Study material:

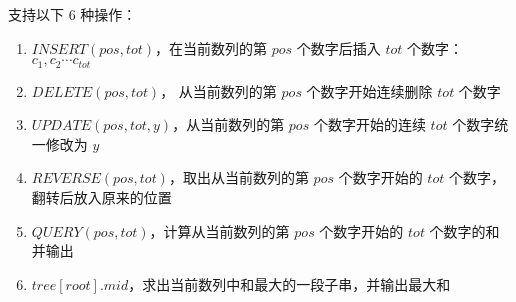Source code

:\documentclass[E:/GsjzTle/main/main.tex]{subfiles}
\begin{document}
支持以下 \(6\) 种操作：

\begin{enumerate}
\def\labelenumi{\arabic{enumi}.}
\item
  \(INSERT(pos , tot)\)，在当前数列的第 \(pos\) 个数字后插入 \(tot\)
  个数字：\(c_1, c_2 \cdots c_{tot}\)
\item
  \(DELETE(pos , tot)\)， 从当前数列的第 \(pos\) 个数字开始连续删除
  \(tot\) 个数字
\item
  \(UPDATE(pos,tot,y)\)，从当前数列的第 \(pos\) 个数字开始的连续 \(tot\)
  个数字统一修改为 \(y\)
\item
  \(REVERSE(pos,tot)\)，取出从当前数列的第 \(pos\) 个数字开始的 \(tot\)
  个数字，翻转后放入原来的位置
\item
  \(QUERY(pos,tot)\)，计算从当前数列的第 \(pos\) 个数字开始的 \(tot\)
  个数字的和并输出
\item
  \(tree[root].mid\)，求出当前数列中和最大的一段子串，并输出最大和
\end{enumerate}
\end{document}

Activity: The material above should be returned exactly, without pictures.

Result:
Source code

:\documentclass[E:/GsjzTle/main/main.tex]{subfiles}
\begin{document}
支持以下 \(6\) 种操作：

\begin{enumerate}
\def\labelenumi{\arabic{enumi}.}
\item
  \(INSERT(pos , tot)\)，在当前数列的第 \(pos\) 个数字后插入 \(tot\)
  个数字：\(c_1, c_2 \cdots c_{tot}\)
\item
  \(DELETE(pos , tot)\)， 从当前数列的第 \(pos\) 个数字开始连续删除
  \(tot\) 个数字
\item
  \(UPDATE(pos,tot,y)\)，从当前数列的第 \(pos\) 个数字开始的连续 \(tot\)
  个数字统一修改为 \(y\)
\item
  \(REVERSE(pos,tot)\)，取出从当前数列的第 \(pos\) 个数字开始的 \(tot\)
  个数字，翻转后放入原来的位置
\item
  \(QUERY(pos,tot)\)，计算从当前数列的第 \(pos\) 个数字开始的 \(tot\)
  个数字的和并输出
\item
  \(tree[root].mid\)，求出当前数列中和最大的一段子串，并输出最大和
\end{enumerate}
\end{document}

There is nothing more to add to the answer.